→ **REQUIRED WORK**
Only one range belongs in the answer: the line holding "1. 现实需求（盖大楼）" through the last line of the records, reproduced as is.

→ **DATA PROVIDED**
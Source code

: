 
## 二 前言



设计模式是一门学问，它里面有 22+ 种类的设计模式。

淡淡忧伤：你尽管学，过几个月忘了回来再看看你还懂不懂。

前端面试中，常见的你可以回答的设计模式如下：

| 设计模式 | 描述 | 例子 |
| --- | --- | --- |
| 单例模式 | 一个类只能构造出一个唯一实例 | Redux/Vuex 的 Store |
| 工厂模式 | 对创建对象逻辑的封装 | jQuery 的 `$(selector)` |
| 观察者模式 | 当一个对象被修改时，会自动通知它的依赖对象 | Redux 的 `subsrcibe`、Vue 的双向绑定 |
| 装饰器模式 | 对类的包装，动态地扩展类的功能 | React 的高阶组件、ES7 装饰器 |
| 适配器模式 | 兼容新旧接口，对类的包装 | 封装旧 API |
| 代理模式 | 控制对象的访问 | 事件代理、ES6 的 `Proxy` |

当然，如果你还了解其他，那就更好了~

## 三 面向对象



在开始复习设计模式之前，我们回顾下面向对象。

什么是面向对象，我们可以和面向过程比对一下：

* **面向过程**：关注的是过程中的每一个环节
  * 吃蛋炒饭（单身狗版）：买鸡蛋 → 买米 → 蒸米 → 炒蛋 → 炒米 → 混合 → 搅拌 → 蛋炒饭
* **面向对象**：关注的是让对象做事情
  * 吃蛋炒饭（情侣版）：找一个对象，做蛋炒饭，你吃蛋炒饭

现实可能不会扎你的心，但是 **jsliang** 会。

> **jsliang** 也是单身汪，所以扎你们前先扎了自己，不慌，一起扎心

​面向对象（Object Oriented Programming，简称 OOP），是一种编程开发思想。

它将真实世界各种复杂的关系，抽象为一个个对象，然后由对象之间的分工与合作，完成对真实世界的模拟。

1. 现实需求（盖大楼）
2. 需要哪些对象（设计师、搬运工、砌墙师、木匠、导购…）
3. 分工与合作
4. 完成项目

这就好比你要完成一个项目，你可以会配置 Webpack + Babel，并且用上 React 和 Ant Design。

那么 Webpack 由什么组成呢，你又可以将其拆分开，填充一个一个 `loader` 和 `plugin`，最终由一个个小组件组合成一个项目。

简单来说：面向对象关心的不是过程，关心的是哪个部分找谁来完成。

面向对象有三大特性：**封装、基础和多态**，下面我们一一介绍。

→ **RESPONSE TO THE EXERCISE**
1. 现实需求（盖大楼）
2. 需要哪些对象（设计师、搬运工、砌墙师、木匠、导购…）
3. 分工与合作
4. 完成项目

这就好比你要完成一个项目，你可以会配置 Webpack + Babel，并且用上 React 和 Ant Design。

那么 Webpack 由什么组成呢，你又可以将其拆分开，填充一个一个 `loader` 和 `plugin`，最终由一个个小组件组合成一个项目。

简单来说：面向对象关心的不是过程，关心的是哪个部分找谁来完成。

面向对象有三大特性：**封装、基础和多态**，下面我们一一介绍。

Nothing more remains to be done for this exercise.